Eine erster Blick in die vertraut chaotischen Verzeichnisse versprach mir ebenfalls: "Es ist alles da." Nun konnte ich nicht anders als alles andere stehen und liegen zu lassen und sofort mit einer Sicherung zu beginnen - nicht, dass dies das letzte Aufbäumen des Grillgutes war und danach nie wieder anläuft...

Was folgte, war eine 20 stündige Kopieraktion, in der gesichert wurde, was die Platten hergaben. Und gaben reichlich! Alle Platten rochen im Betrieb wie altes Barbeque aber sie liefen, als wäre nichts gewesen!
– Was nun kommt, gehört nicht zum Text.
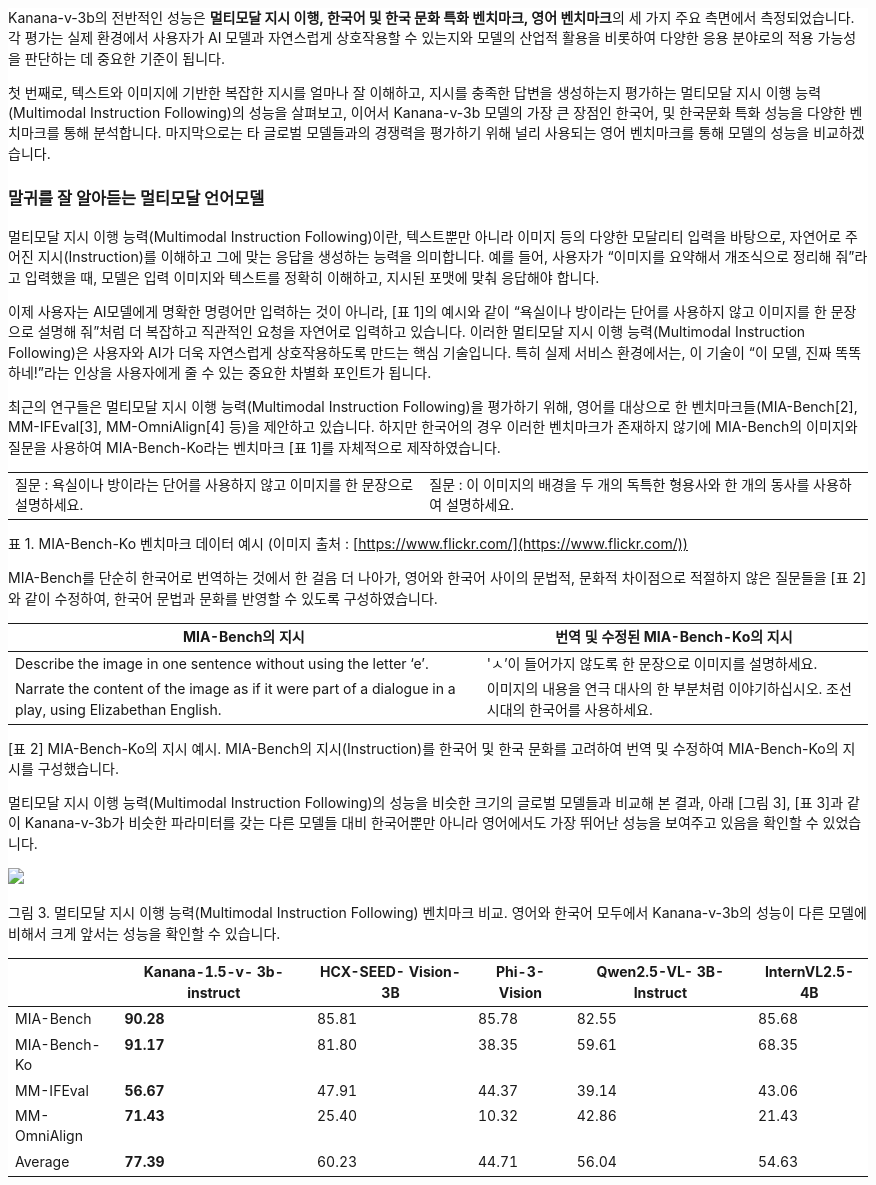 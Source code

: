 Kanana-v-3b의 전반적인 성능은 **멀티모달 지시 이행, 한국어 및 한국 문화 특화 벤치마크, 영어 벤치마크**의 세 가지 주요 측면에서 측정되었습니다. 각 평가는 실제 환경에서 사용자가 AI 모델과 자연스럽게 상호작용할 수 있는지와 모델의 산업적 활용을 비롯하여 다양한 응용 분야로의 적용 가능성을 판단하는 데 중요한 기준이 됩니다.

첫 번째로, 텍스트와 이미지에 기반한 복잡한 지시를 얼마나 잘 이해하고, 지시를 충족한 답변을 생성하는지 평가하는 멀티모달 지시 이행 능력(Multimodal Instruction Following)의 성능을 살펴보고, 이어서 Kanana-v-3b 모델의 가장 큰 장점인 한국어, 및 한국문화 특화 성능을 다양한 벤치마크를 통해 분석합니다. 마지막으로는 타 글로벌 모델들과의 경쟁력을 평가하기 위해 널리 사용되는 영어 벤치마크를 통해 모델의 성능을 비교하겠습니다.

### 말귀를 잘 알아듣는 멀티모달 언어모델

멀티모달 지시 이행 능력(Multimodal Instruction Following)이란, 텍스트뿐만 아니라 이미지 등의 다양한 모달리티 입력을 바탕으로, 자연어로 주어진 지시(Instruction)를 이해하고 그에 맞는 응답을 생성하는 능력을 의미합니다. 예를 들어, 사용자가 “이미지를 요약해서 개조식으로 정리해 줘”라고 입력했을 때, 모델은 입력 이미지와 텍스트를 정확히 이해하고, 지시된 포맷에 맞춰 응답해야 합니다.

이제 사용자는 AI모델에게 명확한 명령어만 입력하는 것이 아니라, [표 1]의 예시와 같이 “욕실이나 방이라는 단어를 사용하지 않고 이미지를 한 문장으로 설명해 줘”처럼 더 복잡하고 직관적인 요청을 자연어로 입력하고 있습니다. 이러한 멀티모달 지시 이행 능력(Multimodal Instruction Following)은 사용자와 AI가 더욱 자연스럽게 상호작용하도록 만드는 핵심 기술입니다. 특히 실제 서비스 환경에서는, 이 기술이 “이 모델, 진짜 똑똑하네!”라는 인상을 사용자에게 줄 수 있는 중요한 차별화 포인트가 됩니다.

최근의 연구들은 멀티모달 지시 이행 능력(Multimodal Instruction Following)을 평가하기 위해, 영어를 대상으로 한 벤치마크들(MIA-Bench[2], MM-IFEval[3], MM-OmniAlign[4] 등)을 제안하고 있습니다. 하지만 한국어의 경우 이러한 벤치마크가 존재하지 않기에 MIA-Bench의 이미지와 질문을 사용하여 MIA-Bench-Ko라는 벤치마크 [표 1]를 자체적으로 제작하였습니다.

|  |  |
| --- | --- |
| 질문 : 욕실이나 방이라는 단어를 사용하지 않고 이미지를 한 문장으로 설명하세요. | 질문 : 이 이미지의 배경을 두 개의 독특한 형용사와 한 개의 동사를 사용하여 설명하세요. |

표 1. MIA-Bench-Ko 벤치마크 데이터 예시 (이미지 출처 : [https://www.flickr.com/](https://www.flickr.com/))

MIA-Bench를 단순히 한국어로 번역하는 것에서 한 걸음 더 나아가, 영어와 한국어 사이의 문법적, 문화적 차이점으로 적절하지 않은 질문들을 [표 2]와 같이 수정하여, 한국어 문법과 문화를 반영할 수 있도록 구성하였습니다.

| MIA-Bench의 지시 | 번역 및 수정된 MIA-Bench-Ko의 지시 |
| --- | --- |
| Describe the image in one sentence without using the letter ‘e’. | 'ㅅ’이 들어가지 않도록 한 문장으로 이미지를 설명하세요. |
| Narrate the content of the image as if it were part of a dialogue in a play, using Elizabethan English. | 이미지의 내용을 연극 대사의 한 부분처럼 이야기하십시오. 조선시대의 한국어를 사용하세요. |

[표 2] MIA-Bench-Ko의 지시 예시. MIA-Bench의 지시(Instruction)를 한국어 및 한국 문화를 고려하여 번역 및 수정하여 MIA-Bench-Ko의 지시를 구성했습니다.

멀티모달 지시 이행 능력(Multimodal Instruction Following)의 성능을 비슷한 크기의 글로벌 모델들과 비교해 본 결과, 아래 [그림 3], [표 3]과 같이 Kanana-v-3b가 비슷한 파라미터를 갖는 다른 모델들 대비 한국어뿐만 아니라 영어에서도 가장 뛰어난 성능을 보여주고 있음을 확인할 수 있었습니다.

![](https://t1.kakaocdn.net/kakao_tech/image/34589a26019800001.png)

그림 3. 멀티모달 지시 이행 능력(Multimodal Instruction Following) 벤치마크 비교. 영어와 한국어 모두에서 Kanana-v-3b의 성능이 다른 모델에 비해서 크게 앞서는 성능을 확인할 수 있습니다.

|  | Kanana-1.5-v- 3b-instruct | HCX-SEED- Vision-3B | Phi-3-Vision | Qwen2.5-VL- 3B-Instruct | InternVL2.5- 4B |
| --- | --- | --- | --- | --- | --- |
| MIA-Bench | **90.28** | 85.81 | 85.78 | 82.55 | 85.68 |
| MIA-Bench-Ko | **91.17** | 81.80 | 38.35 | 59.61 | 68.35 |
| MM-IFEval | **56.67** | 47.91 | 44.37 | 39.14 | 43.06 |
| MM-OmniAlign | **71.43** | 25.40 | 10.32 | 42.86 | 21.43 |
| Average | **77.39** | 60.23 | 44.71 | 56.04 | 54.63 |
Nach endlosem Wartebalkenglotzen und Schimpfen über Windows' schlicht gelogenen Zeiteinschätzungen hatte ich dann endlich die Gewissheit: Alles wieder da!

Danach trafen wir uns feierlich in meinem Wohnzimmer und lauschten andächtig unseren letzten Aufnahmen, mit einem lachenden und einem weinenden Auge, denn auch wenn wir sie jetzt wiederhaben, fehlen uns die Instrumente, mit denen wir sie eingespielt haben. Ein wenig traumalösend war es, denn den Paralysezustand haben wir immer noch nicht wirklich überwunden.

Und auch wenn wir irgendwann Ersatz für alles gefunden haben, wird es ganz anders klingen, wir können also höchstwahrscheinlich nicht dort anknüpfen, wo wir schon waren, sondern beginnen mit den Aufnahmen wieder einmal von vorn.

Nichts desto trotz haben wir schon fast einen Plan, was wir mit den "alten" Recordings anfangen, dazu aber später mehr...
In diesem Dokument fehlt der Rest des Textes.